Activity:
From the listing below, return every line with the string "which" in it.

Data section:
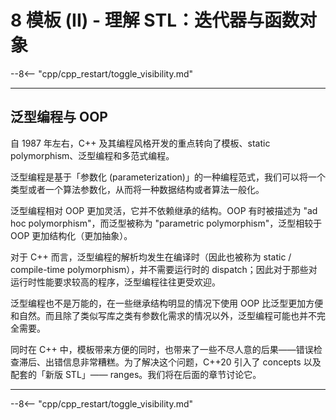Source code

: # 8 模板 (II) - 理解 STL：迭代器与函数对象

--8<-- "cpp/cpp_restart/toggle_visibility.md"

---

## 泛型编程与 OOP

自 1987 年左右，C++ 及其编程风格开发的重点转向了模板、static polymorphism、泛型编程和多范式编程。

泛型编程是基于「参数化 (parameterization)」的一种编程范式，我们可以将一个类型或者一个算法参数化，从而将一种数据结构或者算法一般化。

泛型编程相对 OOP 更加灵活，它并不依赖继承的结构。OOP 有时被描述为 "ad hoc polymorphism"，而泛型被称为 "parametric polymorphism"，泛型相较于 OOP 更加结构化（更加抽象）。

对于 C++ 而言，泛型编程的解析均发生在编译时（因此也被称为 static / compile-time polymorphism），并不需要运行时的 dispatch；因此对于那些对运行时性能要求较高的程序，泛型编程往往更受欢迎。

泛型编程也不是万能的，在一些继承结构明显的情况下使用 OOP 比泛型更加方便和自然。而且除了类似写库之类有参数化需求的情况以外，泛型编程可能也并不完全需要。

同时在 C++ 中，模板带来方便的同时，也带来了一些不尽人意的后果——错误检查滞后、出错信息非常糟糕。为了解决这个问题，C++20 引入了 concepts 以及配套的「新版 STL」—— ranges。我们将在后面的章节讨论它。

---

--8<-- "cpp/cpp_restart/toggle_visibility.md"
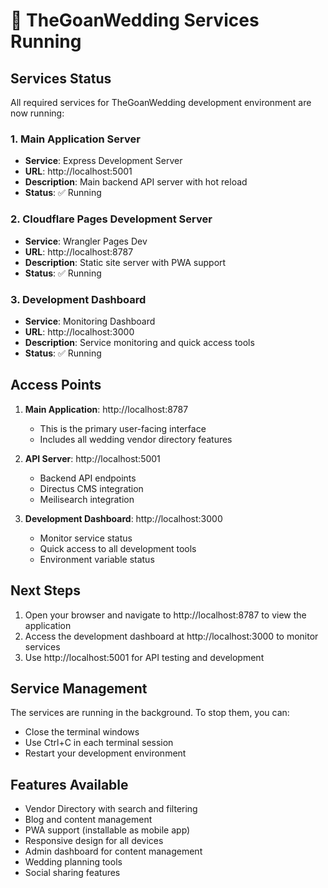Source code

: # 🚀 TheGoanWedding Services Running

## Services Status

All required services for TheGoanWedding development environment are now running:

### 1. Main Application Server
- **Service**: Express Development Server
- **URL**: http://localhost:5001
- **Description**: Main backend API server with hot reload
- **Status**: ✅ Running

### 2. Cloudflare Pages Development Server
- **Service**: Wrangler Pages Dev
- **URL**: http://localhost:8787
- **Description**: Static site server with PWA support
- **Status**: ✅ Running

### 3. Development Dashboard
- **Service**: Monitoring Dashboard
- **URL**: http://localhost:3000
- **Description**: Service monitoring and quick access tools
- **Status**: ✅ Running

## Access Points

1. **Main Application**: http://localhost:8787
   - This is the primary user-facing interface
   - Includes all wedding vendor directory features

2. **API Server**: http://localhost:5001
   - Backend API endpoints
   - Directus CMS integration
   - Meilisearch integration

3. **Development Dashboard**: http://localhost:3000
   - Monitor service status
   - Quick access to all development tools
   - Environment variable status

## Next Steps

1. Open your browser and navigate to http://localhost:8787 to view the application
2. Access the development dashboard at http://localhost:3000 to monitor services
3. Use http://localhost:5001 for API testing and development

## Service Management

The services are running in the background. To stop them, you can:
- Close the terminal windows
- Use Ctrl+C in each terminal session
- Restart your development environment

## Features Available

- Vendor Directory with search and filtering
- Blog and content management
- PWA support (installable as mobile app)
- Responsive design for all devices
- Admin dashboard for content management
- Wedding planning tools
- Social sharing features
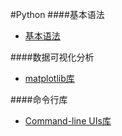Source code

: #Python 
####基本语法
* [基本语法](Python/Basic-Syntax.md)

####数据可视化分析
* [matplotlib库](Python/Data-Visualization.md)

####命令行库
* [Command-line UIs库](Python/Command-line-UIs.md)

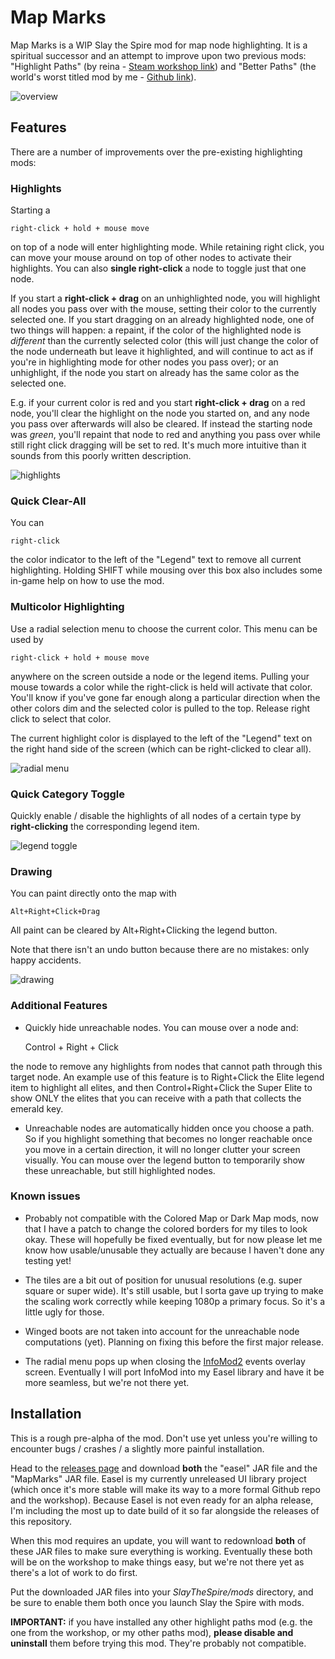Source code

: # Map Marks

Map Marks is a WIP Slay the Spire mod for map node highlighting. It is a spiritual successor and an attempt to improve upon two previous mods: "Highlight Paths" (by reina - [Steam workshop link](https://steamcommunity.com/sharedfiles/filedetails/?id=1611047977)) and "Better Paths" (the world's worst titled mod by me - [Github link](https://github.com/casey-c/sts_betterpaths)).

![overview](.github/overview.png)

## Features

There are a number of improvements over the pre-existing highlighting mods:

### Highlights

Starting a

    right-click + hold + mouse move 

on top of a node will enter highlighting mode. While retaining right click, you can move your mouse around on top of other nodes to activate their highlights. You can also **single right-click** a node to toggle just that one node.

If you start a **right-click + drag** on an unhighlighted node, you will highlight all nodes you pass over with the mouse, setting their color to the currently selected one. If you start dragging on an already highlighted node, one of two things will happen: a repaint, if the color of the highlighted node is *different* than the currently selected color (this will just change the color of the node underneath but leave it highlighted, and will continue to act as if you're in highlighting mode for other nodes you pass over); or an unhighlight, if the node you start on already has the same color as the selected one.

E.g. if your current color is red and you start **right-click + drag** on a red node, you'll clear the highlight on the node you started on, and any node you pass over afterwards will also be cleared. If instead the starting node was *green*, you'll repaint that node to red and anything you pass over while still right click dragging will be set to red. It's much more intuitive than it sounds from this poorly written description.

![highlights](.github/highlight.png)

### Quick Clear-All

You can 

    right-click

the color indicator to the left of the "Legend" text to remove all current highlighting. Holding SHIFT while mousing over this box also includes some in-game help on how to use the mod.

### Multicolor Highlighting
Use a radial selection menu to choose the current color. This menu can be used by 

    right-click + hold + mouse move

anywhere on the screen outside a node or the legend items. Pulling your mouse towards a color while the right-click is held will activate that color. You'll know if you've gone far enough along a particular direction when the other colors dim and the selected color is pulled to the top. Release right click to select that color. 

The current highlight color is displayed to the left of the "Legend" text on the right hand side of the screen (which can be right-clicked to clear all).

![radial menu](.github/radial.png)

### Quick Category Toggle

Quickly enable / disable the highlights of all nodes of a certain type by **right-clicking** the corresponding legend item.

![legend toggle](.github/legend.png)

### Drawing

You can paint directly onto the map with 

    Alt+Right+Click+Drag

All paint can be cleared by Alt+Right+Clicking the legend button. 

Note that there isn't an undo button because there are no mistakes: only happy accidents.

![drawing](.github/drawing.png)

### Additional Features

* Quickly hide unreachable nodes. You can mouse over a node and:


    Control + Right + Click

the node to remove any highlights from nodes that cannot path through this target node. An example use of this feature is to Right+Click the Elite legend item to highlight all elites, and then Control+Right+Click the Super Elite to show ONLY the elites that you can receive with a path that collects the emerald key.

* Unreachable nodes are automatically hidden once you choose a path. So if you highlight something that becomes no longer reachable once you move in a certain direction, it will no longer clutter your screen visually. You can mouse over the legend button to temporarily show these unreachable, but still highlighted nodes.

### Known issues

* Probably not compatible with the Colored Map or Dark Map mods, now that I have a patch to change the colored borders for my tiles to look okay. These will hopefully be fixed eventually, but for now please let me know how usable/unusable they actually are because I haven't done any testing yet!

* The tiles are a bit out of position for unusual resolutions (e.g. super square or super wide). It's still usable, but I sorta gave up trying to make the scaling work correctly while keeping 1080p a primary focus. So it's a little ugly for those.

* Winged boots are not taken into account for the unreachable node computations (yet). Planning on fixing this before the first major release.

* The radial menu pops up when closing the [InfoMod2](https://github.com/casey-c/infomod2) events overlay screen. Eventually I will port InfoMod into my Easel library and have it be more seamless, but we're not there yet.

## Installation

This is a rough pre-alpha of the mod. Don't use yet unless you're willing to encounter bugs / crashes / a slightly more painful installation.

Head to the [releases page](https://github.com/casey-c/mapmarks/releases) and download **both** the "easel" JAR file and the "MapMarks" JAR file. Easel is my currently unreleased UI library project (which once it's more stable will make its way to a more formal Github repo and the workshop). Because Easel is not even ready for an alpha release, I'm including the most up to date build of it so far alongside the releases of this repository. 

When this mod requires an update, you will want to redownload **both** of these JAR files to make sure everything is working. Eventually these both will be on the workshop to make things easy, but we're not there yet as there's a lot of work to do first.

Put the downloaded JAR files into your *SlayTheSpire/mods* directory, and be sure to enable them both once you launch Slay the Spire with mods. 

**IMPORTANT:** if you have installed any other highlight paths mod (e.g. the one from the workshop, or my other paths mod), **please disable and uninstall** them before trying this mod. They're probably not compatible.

Task solution:
The current highlight color is displayed to the left of the "Legend" text on the right hand side of the screen (which can be right-clicked to clear all).
Head to the [releases page](https://github.com/casey-c/mapmarks/releases) and download **both** the "easel" JAR file and the "MapMarks" JAR file. Easel is my currently unreleased UI library project (which once it's more stable will make its way to a more formal Github repo and the workshop). Because Easel is not even ready for an alpha release, I'm including the most up to date build of it so far alongside the releases of this repository. 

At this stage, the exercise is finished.